This is my first post and I hope I'm doing it right

Lachlan 717
10-Nov-2013, 16:26
Welcome, Johnny.

Any of the modern, EBC (multi coated, lettering on the outside of the front element) FUJINON lenses are as good as the Schneider, Rodenstock and/or Nikkor lenses. There really is very, very little to separate any of the modern Big 4 lens manufacturers' offerings.

Nigel Smith
10-Nov-2013, 16:26
Hi Johnny, welcome! I don't have any LF Fujinon lenses, just an enlarger lens (Fujinon EX, it's pretty good). However if you're looking for info, replace your g with a j (i.e. Fujinon) and you'll find more info. Cheers, Nige

vinny
10-Nov-2013, 17:23
I own three or four of them. Junk.

richardman
10-Nov-2013, 17:46
So junky that you STILL own 3-4 of them?!

Fujinon makes some of the finest lens. I own 3-4 of them and they are not junk XD

Daniel Stone
10-Nov-2013, 18:10
I LOVE my Fujinon lenses. I also use a Fuji GX680 for rollfilm, and it's equally stunning optically.

Fuji doesn't mess around

Brassai
10-Nov-2013, 19:00
I have the 180mm f5.6. It's hard to go wrong with them.

Ari
10-Nov-2013, 19:08
Often underrated and overlooked, which is why they often cost a little less than other brands.
Sharpness, contrast and a large image circle define the Fujinons for me; I have the 210W and 250W, both older versions, and they are fantastic.

Peter De Smidt
10-Nov-2013, 19:36
I'm a fan as we'll.

Leigh
10-Nov-2013, 21:20
Hi Johnny, and welcome aboard.

I have several Fujinon lenses, and have found them to be uniformly excellent.

They did not have the marketing budget that the other manufacturers enjoyed, so they're less common in the used market.
That does not mean that they're inferior to the other major lens makers in any way.

You do want the later multi-coated (EBC) lenses, with lettering on the outside of the front ring rather than inside.
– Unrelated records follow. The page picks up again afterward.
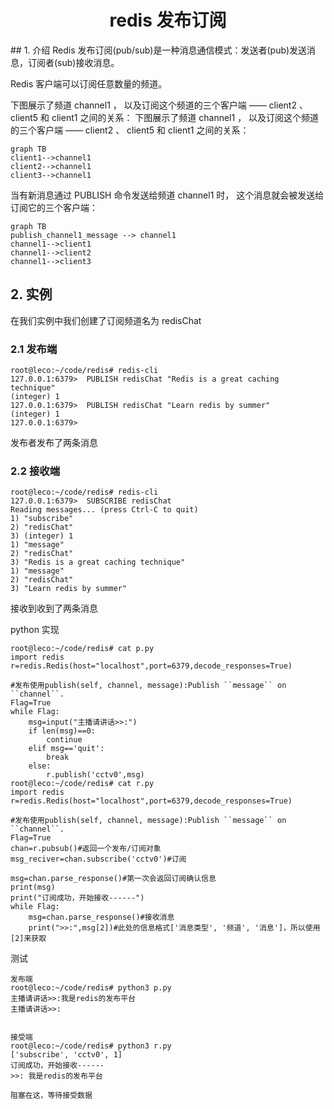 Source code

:<center><h1> redis 发布订阅 </h1></center>
## 1. 介绍
Redis 发布订阅(pub/sub)是一种消息通信模式：发送者(pub)发送消息，订阅者(sub)接收消息。

Redis 客户端可以订阅任意数量的频道。

下图展示了频道 channel1 ， 以及订阅这个频道的三个客户端 —— client2 、 client5 和 client1 之间的关系：
下图展示了频道 channel1 ， 以及订阅这个频道的三个客户端 —— client2 、 client5 和 client1 之间的关系：

```
graph TB
client1-->channel1
client2-->channel1
client3-->channel1
```
当有新消息通过 PUBLISH 命令发送给频道 channel1 时， 这个消息就会被发送给订阅它的三个客户端：

```
graph TB
publish_channel1_message --> channel1
channel1-->client1
channel1-->client2
channel1-->client3
```

## 2. 实例
在我们实例中我们创建了订阅频道名为 redisChat
### 2.1 发布端

```
root@leco:~/code/redis# redis-cli
127.0.0.1:6379>  PUBLISH redisChat "Redis is a great caching technique"
(integer) 1
127.0.0.1:6379>  PUBLISH redisChat "Learn redis by summer"
(integer) 1
127.0.0.1:6379>
```
发布者发布了两条消息

### 2.2 接收端
```
root@leco:~/code/redis# redis-cli
127.0.0.1:6379>  SUBSCRIBE redisChat
Reading messages... (press Ctrl-C to quit)
1) "subscribe"
2) "redisChat"
3) (integer) 1
1) "message"
2) "redisChat"
3) "Redis is a great caching technique"
1) "message"
2) "redisChat"
3) "Learn redis by summer"
```
接收到收到了两条消息


python 实现

```
root@leco:~/code/redis# cat p.py
import redis
r=redis.Redis(host="localhost",port=6379,decode_responses=True)

#发布使用publish(self, channel, message):Publish ``message`` on ``channel``.
Flag=True
while Flag:
    msg=input("主播请讲话>>:")
    if len(msg)==0:
        continue
    elif msg=='quit':
        break
    else:
        r.publish('cctv0',msg)
root@leco:~/code/redis# cat r.py
import redis
r=redis.Redis(host="localhost",port=6379,decode_responses=True)

#发布使用publish(self, channel, message):Publish ``message`` on ``channel``.
Flag=True
chan=r.pubsub()#返回一个发布/订阅对象
msg_reciver=chan.subscribe('cctv0')#订阅

msg=chan.parse_response()#第一次会返回订阅确认信息
print(msg)
print("订阅成功，开始接收------")
while Flag:
    msg=chan.parse_response()#接收消息
    print(">>:",msg[2])#此处的信息格式['消息类型', '频道', '消息']，所以使用[2]来获取

```
测试

```
发布端
root@leco:~/code/redis# python3 p.py
主播请讲话>>:我是redis的发布平台
主播请讲话>>:


接受端
root@leco:~/code/redis# python3 r.py
['subscribe', 'cctv0', 1]
订阅成功，开始接收------
>>: 我是redis的发布平台

阻塞在这，等待接受数据
```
The majority of my lenses are Rodenstock Apo-Sironar-S series, so I think my standards are pretty high.

- Leigh

angusparker
10-Nov-2013, 21:23
Wonderful lenses often in unusual focal lengths and small sizes. I have 180, 210, 240, 300, 450, and 600 versions.

Jody_S
10-Nov-2013, 21:35
Fuginon? Fuggedaboutit.

I'm a fan since I bought my GS645. Then the bellows went. The lens is still excellent, though. For LF, I have one 300mm, with a 210 on order.

goodfood
10-Nov-2013, 22:19
I have two Fujinon lenses, 135mm and 300mm. The 135mm lens always stay with my camera.

MIke Sherck
10-Nov-2013, 23:21
I have a 90mm f/8, a 125mm f/5.6, two 210mm f/5.6 (older one I use for 8x10 and a newer one for 4x5), and have had in the past the tiny little 150mm f/6.3, the newer 180mm f/5.6, and the 420mm f/8 L lens I used for 8x10. All have been excellent. The ones I sold were in focal lengths I replaced with others more suited to my taste and the 420mm, while outstanding, was replaced by a somewhat lighter Apo Artar of the same focal length. That may have been a mistake but it's too late now. I'd recommend them without reservation as soon as I find a 125mm f/8 at a good price. :)

Mike

richardman
11-Nov-2013, 01:21
Here are two samples of Fujinon, one is the 150mm CMW on a Chamonix F1 4x5:

http://richardmanphoto.com/PICS/20131107-Scanned-154-Edit.jpg

Second, a SMALL Fujinon 45mm for the XPan:

http://richardmanphoto.com/PICS/20131111-Scanned-166-Edit.jpg

dave_whatever
11-Nov-2013, 02:31
The early single coated 90/8 fujinon I had wasn't amazing off axis (no idea if its better or worse than super angulons of a similar vintage) , but the more modern 240/9 and 300/8.5 I have seem as sharp as anything.

vinny
11-Nov-2013, 07:02
Oh, you mean fujinon? Yeah, those are great. Much better than the fugi's.

Drew Wiley
11-Nov-2013, 09:50
Fuji is a major manufacturer of high-end lenses of all kinds, though they have apparently stopped making most of their large format lenses. There are still plenty around, and some are absolute classics, as good as they get. But you need to be more specific about what you need.

Johnny Reno
11-Nov-2013, 11:56
Hi Johnny, and welcome aboard.

I have several Fujinon lenses, and have found them to be uniformly excellent.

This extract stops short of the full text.